Understanding these languages from a performance perspective is important to me, as it impacts the design of Whiley. So, I thought I’d highlight the main strands from that article and the subsequent discussions, and also add a few points I think were missed:
- Memory Usage. Accessing RAM has become relatively slow as CPU performance has increased and, hence, memory utilisation is extremely important in practice. Java fairs quite badly on this front since: a) every object occupies at least 8 bytes; b) you can’t stack allocate objects; c) the commonly used collections library forces most things to be an object. Also, arrays of objects in Java are really arrays of references and, hence, cannot be allocated contiguously — which hurts cache performance.
- Garbage Collection. This is a common complaint against Java performance. With explicit explicit memory management in C++, you can tightly control the process of allocating and deallocating memory. This means, for example, large chunks can be allocated up front and pooled. And, also, that long-lived memory imposes minimal overhead. However, there is one C++ performance problem I have encountered here: memory fragmentation. The garbage collector is constantly compacting used memory into a contiguous block — which can really help performance. In contrast, for long running applications in C++, memory can become severely fragmented which affects both allocation time and cache performance. Particularly if the amount of allocated memory at any one time fluctuates significantly.

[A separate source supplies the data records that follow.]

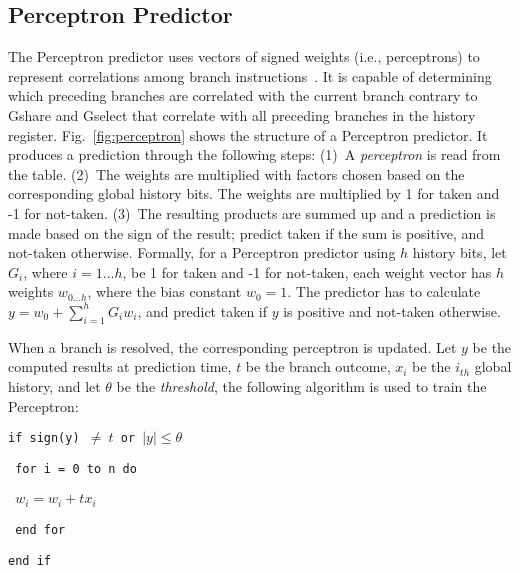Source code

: \subsection{Perceptron Predictor}
\label{sec:background:dirpred:perceptron}
The Perceptron predictor uses vectors of signed weights (i.e., perceptrons) to represent correlations among branch instructions~\cite{perceptron}. It is capable of determining which preceding branches are correlated with the current branch contrary to Gshare and Gselect that correlate with all preceding branches in the history register. Fig.~\ref{fig:perceptron} shows the structure of a Perceptron predictor. It produces a prediction through the following steps: (1)~A \textit{perceptron} is read from the table. (2)~The weights are multiplied with factors chosen based on the  corresponding global history bits. The weights are multiplied by 1 for taken and -1 for not-taken. (3)~The resulting products are summed up and a prediction is made based on the sign of the result; predict taken if the sum is positive, and not-taken otherwise. Formally, for a Perceptron predictor using $h$ history bits, let $G_i$, where $i = 1...h$, be 1 for taken and -1 for not-taken, each weight vector has $h$ weights $w_{0...h}$, where the bias constant $w_0 = 1$. The predictor has to calculate $y = w_0 + \sum_{i=1}^{h} G_iw_i$, and predict taken if $y$ is positive and not-taken otherwise.

When a branch is resolved, the corresponding perceptron is updated. Let $y$ be the computed results at prediction time, $t$ be the branch outcome, $x_i$ be the $i_{th}$ global history, and let $\theta$ be the \textit{threshold}, the following algorithm is used to train the Perceptron:\vspace{8 mm}

\begin{spacing}{1} 
\texttt{if sign(y) $\neq\ t$ or $\left| y \right| \leq \theta$}

\texttt{\hspace{8mm} for i = 0 to n do}

\texttt{\hspace{16mm} $w_i = w_i + tx_i$}

\texttt{\hspace{8mm} end for}

\texttt{end if}
\end{spacing}
\vspace{8 mm}

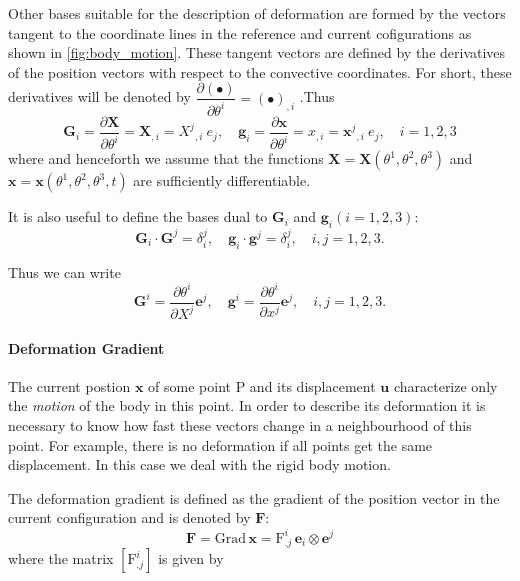 Other bases suitable for the description of deformation are formed by the vectors tangent to the coordinate lines in the reference and current cofigurations as shown in \cref{fig:body_motion}. These tangent vectors are defined by the derivatives of the position vectors with respect to the convective coordinates. For short, these derivatives will be denoted by
\(
    \dfrac{\partial \left( \bullet \right) }{\partial \theta^{i}}=\left( \bullet \right)_{,i}
\)
.Thus
\begin{equation}
\bm{G}_{i}=\dfrac{\partial \bm{X}}{\partial \theta ^{i}}=\bm{X}_{,i}={X^{j}}_{,i}\:{e_{j}}, \quad  
\bm{g}_{i}=\dfrac{\partial \bm{x}}{\partial \theta ^{i}}=x_{,i}={\bm{x}^{j}}_{,i}\:{e_{j}}, \quad 
i = 1,2,3
\end{equation}
where and henceforth we assume that the functions \(\bm{X} = \bm{X}(\theta^{1}, \theta^{2}, \theta^{3})\) and \(\bm{x} = \bm{x}(\theta^{1}, \theta^{2}, \theta^{3}, t)\) are sufficiently differentiable.

It is also useful to define the bases dual to \(\bm{G}_i\) and \(\bm{g}_i (i = 1,2,3)\):
\begin{equation}
    \bm{G}_{i} \cdot \bm{G}^{j} = \delta_{i}^{j}, \quad
    \bm{g}_{i} \cdot \bm{g}^{j} = \delta_{i}^{j}, \quad
    i,j = 1,2,3.
\end{equation}

Thus we can write
\begin{equation}
    \bm{G}^i = \dfrac{\partial \theta^{i}}{\partial X^{j}}\bm{e}^{j}, \quad
    \bm{g}^i = \dfrac{\partial \theta^{i}}{\partial x^{j}}\bm{e}^{j}, \quad
    i,j = 1,2,3.
\end{equation}

\paragraph*{Deformation Gradient}
The current postion \(\bm{x}\) of some point P and its displacement \(\bm{u}\) characterize only the \emph{motion} of the body in this point. In order to describe its deformation it is necessary to know how fast these vectors change in a neighbourhood of this point. For example, there is no deformation if all points get the same displacement. In this case we deal with the rigid body motion.

The deformation gradient is defined as the gradient of the position vector in the current configuration and is denoted by \(\mathbf{F}\):
\begin{equation}
    \mathbf{F} = \text{Grad}\,{\bm{x}} = 
    \text{F}^{i}_{.j}\,\bm{e}_{i} \otimes \bm{e}^{j}
\end{equation}
where the matrix \(\left[\text{F}^{i}_{.j}\right]\) is given by 

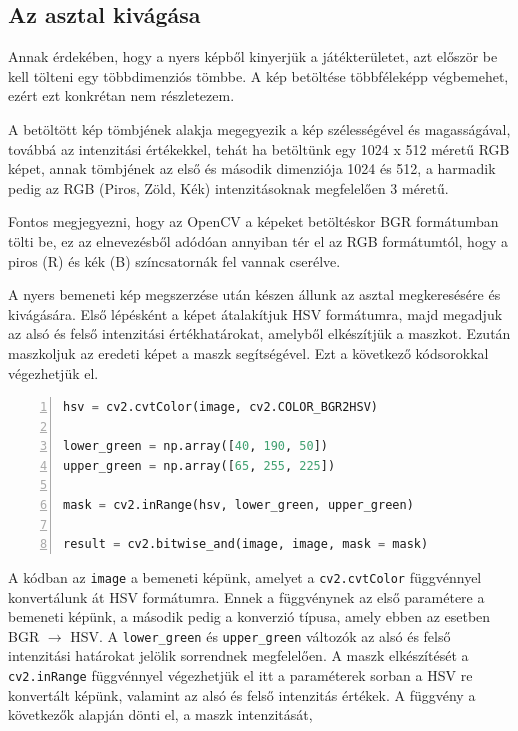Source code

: \subsection{Az asztal kivágása}
Annak érdekében, hogy a nyers képből kinyerjük a játékterületet, azt először be kell tölteni egy többdimenziós tömbbe. A kép betöltése többféleképp végbemehet, ezért ezt konkrétan nem részletezem.
\par A betöltött kép tömbjének alakja megegyezik a kép szélességével és magasságával, továbbá az intenzitási értékekkel, tehát ha betöltünk egy 1024 x 512 méretű RGB képet, annak tömbjének az első és második dimenziója 1024 és 512, a harmadik pedig az RGB (Piros, Zöld, Kék) intenzitásoknak megfelelően 3 méretű.
\par Fontos megjegyezni, hogy az OpenCV a képeket betöltéskor BGR formátumban tölti be, ez az elnevezésből adódóan annyiban tér el az RGB formátumtól, hogy a piros (R) és kék (B) színcsatornák fel vannak cserélve.
\par A nyers bemeneti kép megszerzése után készen állunk az asztal megkeresésére és kivágására. Első lépésként a képet átalakítjuk HSV formátumra, majd megadjuk az alsó és felső intenzitási értékhatárokat, amelyből elkészítjük a maszkot. Ezután maszkoljuk az eredeti képet a maszk segítségével.
\newline Ezt a következő kódsorokkal végezhetjük el.


\vspace{2mm}\begin{lstlisting}[language=Python, numbers=left]
hsv = cv2.cvtColor(image, cv2.COLOR_BGR2HSV)

lower_green = np.array([40, 190, 50])
upper_green = np.array([65, 255, 225])

mask = cv2.inRange(hsv, lower_green, upper_green)

result = cv2.bitwise_and(image, image, mask = mask)
\end{lstlisting}

\par A kódban az \lstinline{image} a bemeneti képünk, amelyet a \lstinline{cv2.cvtColor} függvénnyel \cite{cv2_cvt_color} konvertálunk át HSV formátumra. Ennek a függvénynek az első paramétere a bemeneti képünk, a második pedig a konverzió típusa, amely ebben az esetben BGR $\rightarrow$ HSV. A \lstinline{lower_green} és \lstinline{upper_green} változók az alsó és felső intenzitási határokat jelölik sorrendnek megfelelően. A maszk elkészítését a \lstinline{cv2.inRange} függvénnyel \cite{cv2_in_range} végezhetjük el itt a paraméterek sorban a HSV re konvertált képünk, valamint az alsó és felső intenzitás értékek.
\newline A függvény a következők alapján dönti el, a maszk intenzitását,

- Language Specification. The Java Language Specification is much more specific on the order in which Java programs are executed. For example, that expressions are always executed in left-to-right fashion. In C++, there is more flexibility in terms of implementation — which makes things harder to debug, but also gives the compiler more freedom. Personally, I think the Java Language Spec is really a step in the right direction to ensuring software quality (i.e. that there are no unexpected surprises), so I’d be happy to live with this cost.
- Execution Model. There are advantages to using a Virtual Machine with Just-In-Time compilation (i.e. Java), compared with a static compilation model (i.e. C++). In particular, a virtual machine can optimise according to the current workload of the program. In contrast, a static compilation model has to guess ahead-of-time what the workload will be, and where optimisation should be focused. This causes problems because some optimisations (e.g. inlining) negatively impact performance if used pervasively. To combat this, modern C++ compilers now support profile guided optimisation which helps mitigate this. Nevertheless, on long running programs which have varying and unpredictable workload behaviour, the JIT should (in theory, at least) have an advantage. Web applications might be one area where this holds true, although it’s unclear to me how well current JIT’s adapt to changing workloads (i.e. will they actually undo an optimisation when it no longer makes sense?).
My general feeling is that performance remains a critical issue for language design. Many people say “machines are fast enough” or that “with a sufficiently smart compiler…“, etc. In practice, these things never come to pass because the goalposts themselves are moving. For example, web applications must routinely scale up to millions of hits a day (or more), compared with tens of thousands only a few years ago. And, in the future, we’ll demand even more.
Finally, the focus on memory utilisation as a fundamental performance bottleneck makes me question the future of pure object-oriented languages. Today, these language appear to be back in vogue (e.g. Scala, Ruby, etc). But, I just wonder whether these languages will be able to deliver the performance needed for the future …